Search code examples
linuxbashcompareuniquediff

In linux I want to compare yesterday's file to today's file getting only changes from today as the output, ignoring some fields


I have 2 pipe delimited files. yesterday.txt and today.txt

yesterday.txt:

1234|12|Bill|Blatt|programmer
3243|34|Bill|Blatt|dentist
98734|25|Jack|Blatt|programmer
748567|31|Mark|Spark|magician

today.txt

123|12|Bill|Blatt|programmer
3243|4|Bill|Blatt|dentist
934|25|Jack|Blatt|prograbber
30495|89|Dave|Scratt|slobber

I would like to compare the 2 files while ignoring the first 2 fields and output any lines unique to the second file (today.txt), but I want the full lines even though the comparison is omitting the first 2 fields. So in the case above the output would be:

new_today.txt

934|25|Jack|Blatt|prograbber
30495|89|Dave|Scratt|slobber

I tried to accomplish using this:

sort <(cut -d"|" -f3- yesterday.txt) <(cut -d"|" -f3- yesterday.txt) <(cut -d"|" -f3- today.txt) | uniq -u

This almost works, but it doesn't give me the 2 fields that I cut. I'm not sure how to accomplish this. Any help would be much appreciated.


Solution

  • When the size of the first file is not too big, an efficient solution is possible using Awk, and without sorting:

    awk -F'|' -v OFS='|' '
      NR == FNR {
        $1 = "";
        $2 = "";
        seen[$0]++;
     }
     NR != FNR {
       orig=$0;
       $1 = "";
       $2 = "";
       if (!seen[$0]) print orig
     }' today.txt new_today.txt`
    

    As a one-liner: awk -F'|' 'NR == FNR { $1 = ""; $2 = ""; seen[$0]++ } NR != FNR { orig=$0; $1 = ""; $2 = ""; if (!seen[$0]) print orig }' today.txt new_today.txt

    For the example input files this outputs:

    934|25|Jack|Blatt|prograbber
    30495|89|Dave|Scratt|slobber
    

    Here's how it works:

    • We pass two input files to the Awk script on the command line.
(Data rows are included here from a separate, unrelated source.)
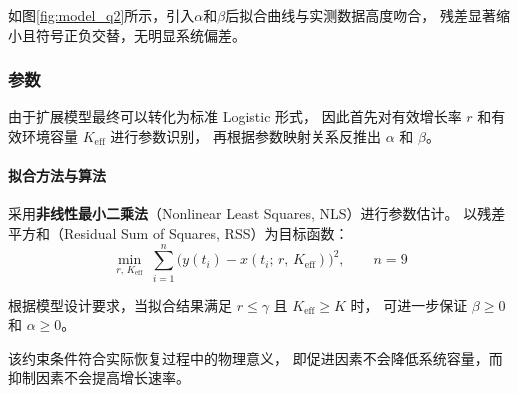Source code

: \documentclass[12pt,a4paper]{ctexart}
\begin{document}
如图\ref{fig:model_q2}所示，引入$\alpha$和$\beta$后拟合曲线与实测数据高度吻合，
残差显著缩小且符号正负交替，无明显系统偏差。

\subsubsection{参数}

由于扩展模型最终可以转化为标准 Logistic 形式，
因此首先对有效增长率 $r$ 和有效环境容量 $K_{\text{eff}}$ 进行参数识别，
再根据参数映射关系反推出 $\alpha$ 和 $\beta$。

\paragraph{拟合方法与算法}

采用\textbf{非线性最小二乘法}（Nonlinear Least Squares, NLS）进行参数估计。
以残差平方和（Residual Sum of Squares, RSS）为目标函数：
\begin{equation}
\min_{r,\,K_{\text{eff}}} \;
\sum_{i=1}^{n} \bigl(y(t_i) - x(t_i;\, r,\,K_{\text{eff}})\bigr)^2,\qquad
n = 9
\end{equation}

根据模型设计要求，当拟合结果满足
$r\le\gamma$ 且 $K_{\text{eff}}\ge K$ 时，
可进一步保证 $\beta\ge0$ 和 $\alpha\ge0$。

该约束条件符合实际恢复过程中的物理意义，
即促进因素不会降低系统容量，而抑制因素不会提高增长速率。
\end{document}
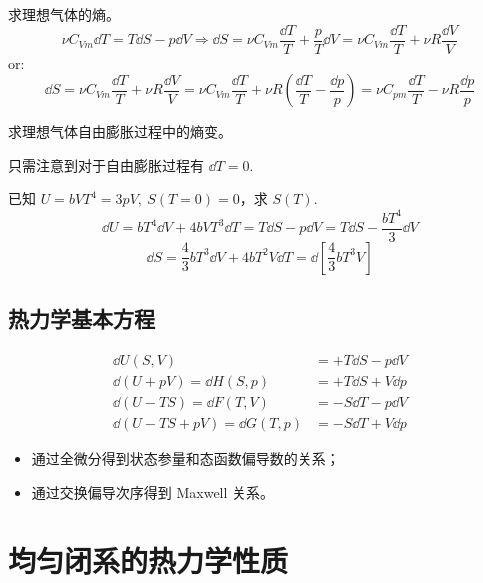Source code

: \begin{framed}
    求理想气体的熵。
    \[
        \nu C_{Vm} \dd{T} = T \dd{S} - p \dd{V} \Rightarrow \dd{S} = \nu C_{Vm} \frac{\dd{T}}{T} + \frac{p}{T} \dd{V} = \nu C_{Vm} \frac{\dd{T}}{T} + \nu R \frac{\dd{V}}{V}
    \]
    or:
    \[
        \dd{S} = \nu C_{Vm} \frac{\dd{T}}{T} + \nu R \frac{\dd{V}}{V} = \nu C_{Vm} \frac{\dd{T}}{T} + \nu R (\frac{\dd{T}}{T} - \frac{\dd{p}}{p}) = \nu C_{pm} \frac{\dd{T}}{T} - \nu R \frac{\dd{p}}{p}
    \]
\end{framed}

\begin{framed}
    求理想气体自由膨胀过程中的熵变。

    只需注意到对于自由膨胀过程有 $\dd{T} = 0$.
\end{framed}

\begin{framed}
    已知 $U = b V T^4 = 3 p V,\ S(T = 0) = 0$，求 $S(T)$.
    \[
        \dd{U} = b T^4 \dd{V} + 4 b V T^3 \dd{T} = T \dd{S} - p \dd{V} = T \dd{S} - \frac{b T^4}{3} \dd{V}
    \]\[
        \dd{S} = \frac{4}{3} b T^3 \dd{V} + 4 b T^2 V \dd{T} = \dd{\left[\frac{4}{3} b T^3 V\right]}
    \]
\end{framed}

\subsection{热力学基本方程}

\begin{align*}
    \dd{U(S, V)}                      & = + T \dd{S} - p \dd{V} \\
    \dd{(U + pV)} = \dd{H(S, p)}      & = + T \dd{S} + V \dd{p} \\
    \dd{(U - TS)} = \dd{F(T, V)}      & = - S \dd{T} - p \dd{V} \\
    \dd{(U - TS + pV)} = \dd{G(T, p)} & = - S \dd{T} + V \dd{p}
\end{align*}

\begin{itemize}
    \item 通过全微分得到状态参量和态函数偏导数的关系；
    \item 通过交换偏导次序得到 Maxwell 关系。
\end{itemize}

\section{均匀闭系的热力学性质}


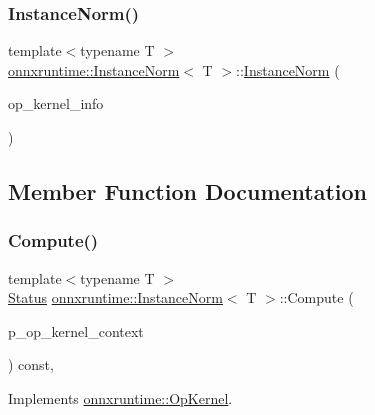 \subsubsection{\texorpdfstring{Instance\+Norm()}{InstanceNorm()}}
{\footnotesize\ttfamily template$<$typename T $>$ \\
\mbox{\hyperlink{classonnxruntime_1_1InstanceNorm}{onnxruntime\+::\+Instance\+Norm}}$<$ T $>$\+::\mbox{\hyperlink{classonnxruntime_1_1InstanceNorm}{Instance\+Norm}} (\begin{DoxyParamCaption}\item[{const \mbox{\hyperlink{classonnxruntime_1_1OpKernelInfo}{Op\+Kernel\+Info}} \&}]{op\+\_\+kernel\+\_\+info }\end{DoxyParamCaption})\hspace{0.3cm}{\ttfamily [inline]}}



\subsection{Member Function Documentation}
\mbox{\label{classonnxruntime_1_1InstanceNorm_a2e2125780530aa940c2b9271df4ed19d}} 
\subsubsection{\texorpdfstring{Compute()}{Compute()}\hspace{0.1cm}{\footnotesize\ttfamily [1/2]}}
{\footnotesize\ttfamily template$<$typename T $>$ \\
\mbox{\hyperlink{classonnxruntime_1_1common_1_1Status}{Status}} \mbox{\hyperlink{classonnxruntime_1_1InstanceNorm}{onnxruntime\+::\+Instance\+Norm}}$<$ T $>$\+::Compute (\begin{DoxyParamCaption}\item[{\mbox{\hyperlink{classonnxruntime_1_1OpKernelContext}{Op\+Kernel\+Context}} $\ast$}]{p\+\_\+op\+\_\+kernel\+\_\+context }\end{DoxyParamCaption}) const\hspace{0.3cm}{\ttfamily [override]}, {\ttfamily [virtual]}}



Implements \mbox{\hyperlink{classonnxruntime_1_1OpKernel_a9eca8656a78b1b3ab9d3351a12798650}{onnxruntime\+::\+Op\+Kernel}}.

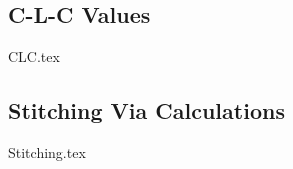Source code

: \subsection{C-L-C Values}\label{sec:clc-values}
    {CLC.tex}



\subsection{Stitching Via Calculations}\label{sec:stitching-calc}
    {Stitching.tex}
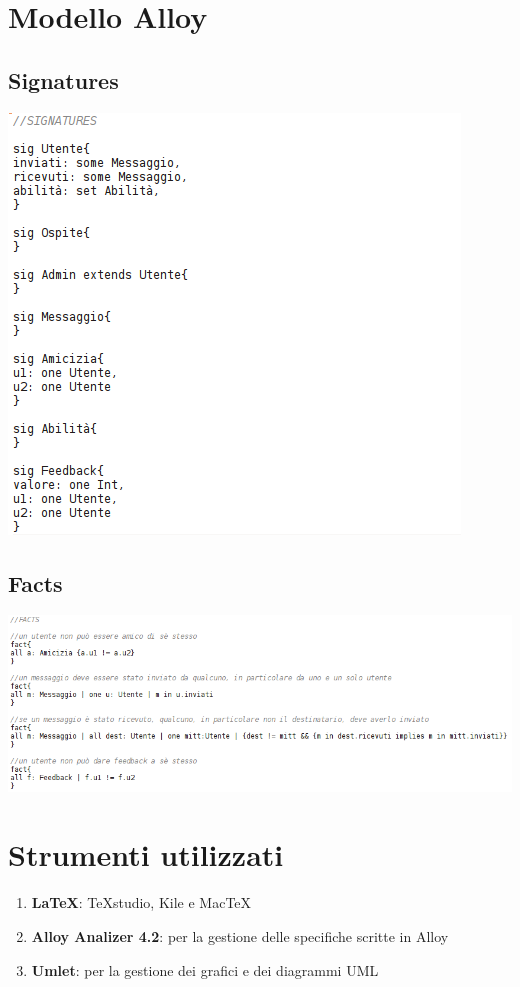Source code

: \documentclass[a4paper,12pt]{article}
\begin{document}
\section{Modello Alloy}
\subsection{Signatures}
\includegraphics[scale=0.6]{signatures.png}
\subsection{Facts}
\includegraphics[scale=0.6]{facts.png} \\
\clearpage
\section{Strumenti utilizzati}
\begin{enumerate}
\itemsep0em
\item \textbf{\LaTeX}: TeXstudio, Kile e MacTeX
\item \textbf{Alloy Analizer 4.2}: per la gestione delle specifiche scritte in Alloy
\item \textbf{Umlet}: per la gestione dei grafici e dei diagrammi UML
\end{enumerate}
\end{document}
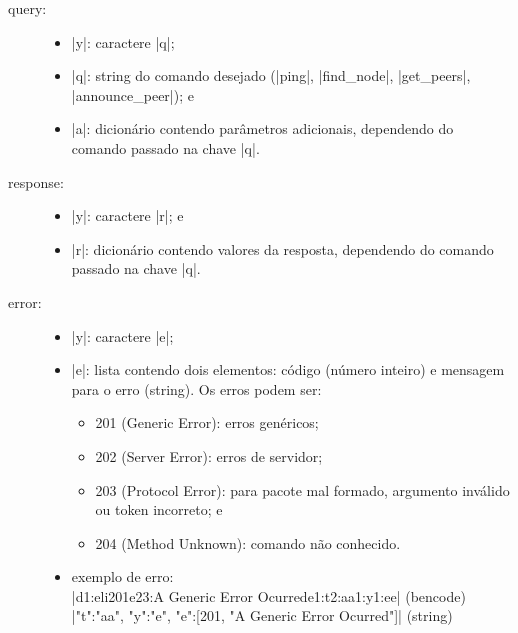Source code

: \begin{description}
    \item[query:]
        \begin{itemize}
            \item \bverb|y|: caractere \sverb|q|;
            \item \bverb|q|: string do comando desejado (\sverb|ping|,
                \sverb|find_node|, \sverb|get_peers|, \sverb|announce_peer|); e
            \item \bverb|a|: dicionário contendo parâmetros adicionais, dependendo do
                comando passado na chave \bverb|q|.
        \end{itemize}

    \item[response:]
        \begin{itemize}
            \item \bverb|y|: caractere \sverb|r|; e
            \item \bverb|r|: dicionário contendo valores da resposta, dependendo do
                comando passado na chave \bverb|q|.
        \end{itemize}

    \newpage

    \item[error:]
        \begin{itemize}
            \item \bverb|y|: caractere \sverb|e|;

            \item \bverb|e|: lista contendo dois elementos: código (número inteiro) e
                mensagem para o erro (\gls*{string}). Os erros podem ser:
                \begin{itemize}
                    \item 201 (Generic Error): erros genéricos;
                    \item 202 (Server Error): erros de servidor;
                    \item 203 (Protocol Error): para pacote mal formado, argumento
                        inválido ou token incorreto; e
                    \item 204 (Method Unknown): comando não conhecido.
                \end{itemize}

            \item exemplo de erro: \\
                \bverb|d1:eli201e23:A Generic Error Ocurrede1:t2:aa1:y1:ee|
                (\gls*{bencode}) \\
                \sverb|{"t":"aa", "y":"e", "e":[201, "A Generic Error Ocurred"]}|
                (\gls*{string})
        \end{itemize}
\end{description}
This will be important.
    • -F'|' -- use pipe as the field separator.
    • Filter 1: NR == FNR -- this matches lines in the first input file.
      • We build a map of lines we've seen, without the first two fields. We do this by clearing the values of the first two fields ($1, $2), and using the rest ($0) as the key, and count it.
    • Filter 2: NR != FNR -- this matches lines not in the first input file.
      • We save the original line, compute the key, and if we haven't seen it yet, then we print the original line.

    Notice that this approach also preserves the original order of the lines in the second file.